DeepMIMO is a generic dataset that enables a wide range of machine/deep learning applications for MIMO systems. It takes as input a set of parameters (such as antenna array configurations and time-domain/OFDM parameters) and generates MIMO channel realizations, corresponding locations, angles of arrival/departure, etc., based on these parameters and on a ray-tracing scenario selected from those available in DeepMIMO.
Table of Contents
GPU Configuration and Imports
[1]:
import os
if os.getenv("CUDA_VISIBLE_DEVICES") is None:
gpu_num = 0 # Use "" to use the CPU
os.environ["CUDA_VISIBLE_DEVICES"] = f"{gpu_num}"
os.environ['TF_CPP_MIN_LOG_LEVEL'] = '3'
# Import Sionna
try:
import sionna
except ImportError as e:
# Install Sionna if package is not already installed
import os
os.system("pip install sionna")
import sionna
# Configure the notebook to use only a single GPU and allocate only as much memory as needed
# For more details, see https://www.tensorflow.org/guide/gpu
import tensorflow as tf
gpus = tf.config.list_physical_devices('GPU')
if gpus:
try:
tf.config.experimental.set_memory_growth(gpus[0], True)
except RuntimeError as e:
print(e)
# Avoid warnings from TensorFlow
tf.get_logger().setLevel('ERROR')
sionna.config.seed = 42 # Set seed for reproducible random number generation
[2]:
%matplotlib inline
import matplotlib.pyplot as plt
import numpy as np
import pickle
import time
import os
# Load the required Sionna components
from sionna.mimo import StreamManagement
from sionna.ofdm import ResourceGrid, ResourceGridMapper, LSChannelEstimator, LMMSEEqualizer
from sionna.ofdm import OFDMModulator, OFDMDemodulator, ZFPrecoder, RemoveNulledSubcarriers
from sionna.channel.tr38901 import AntennaArray, CDL, Antenna
from sionna.channel import subcarrier_frequencies, cir_to_ofdm_channel, cir_to_time_channel, time_lag_discrete_time_channel
from sionna.channel import ApplyOFDMChannel, ApplyTimeChannel, OFDMChannel, TimeChannel
from sionna.fec.ldpc.encoding import LDPC5GEncoder
from sionna.fec.ldpc.decoding import LDPC5GDecoder
from sionna.mapping import Mapper, Demapper
from sionna.utils import BinarySource, ebnodb2no, sim_ber
from sionna.utils.metrics import compute_ber
Configuration of DeepMIMO
DeepMIMO provides multiple scenarios that one can select from. In this example, we use the O1 scenario with the carrier frequency set to 60 GHz (O1_60). To run this example, please download the “O1_60” data files from this page. The downloaded zip file should be extracted into a folder, and the parameter DeepMIMO_params['dataset_folder'] should be set to point to this folder, as done below.

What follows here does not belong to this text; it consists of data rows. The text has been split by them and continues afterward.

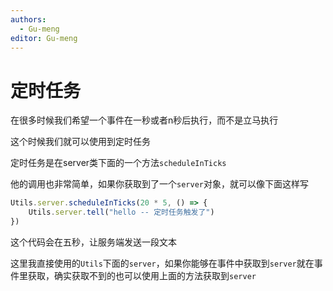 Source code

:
 ```yaml
---
authors:
  - Gu-meng
editor: Gu-meng
---
```

# 定时任务
在很多时候我们希望一个事件在一秒或者n秒后执行，而不是立马执行

这个时候我们就可以使用到定时任务

定时任务是在server类下面的一个方法`scheduleInTicks`

他的调用也非常简单，如果你获取到了一个`server`对象，就可以像下面这样写

```js
Utils.server.scheduleInTicks(20 * 5, () => {
    Utils.server.tell("hello -- 定时任务触发了")
})
```
这个代码会在五秒，让服务端发送一段文本

这里我直接使用的`Utils`下面的`server`，如果你能够在事件中获取到`server`就在事件里获取，确实获取不到的也可以使用上面的方法获取到`server`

To use DeepMIMO with Sionna, the DeepMIMO dataset first needs to be generated. The generated DeepMIMO dataset contains channels for different locations of the users and basestations. The layout of the O1 scenario is shown in the figure below.
In this example, we generate a dataset that consists of channels for the links from the basestation 6 to the users located on the rows 400 to 450. Each of these rows consists of 181 user locations, resulting in \(51 \times 181 = 9231\) basestation-user channels.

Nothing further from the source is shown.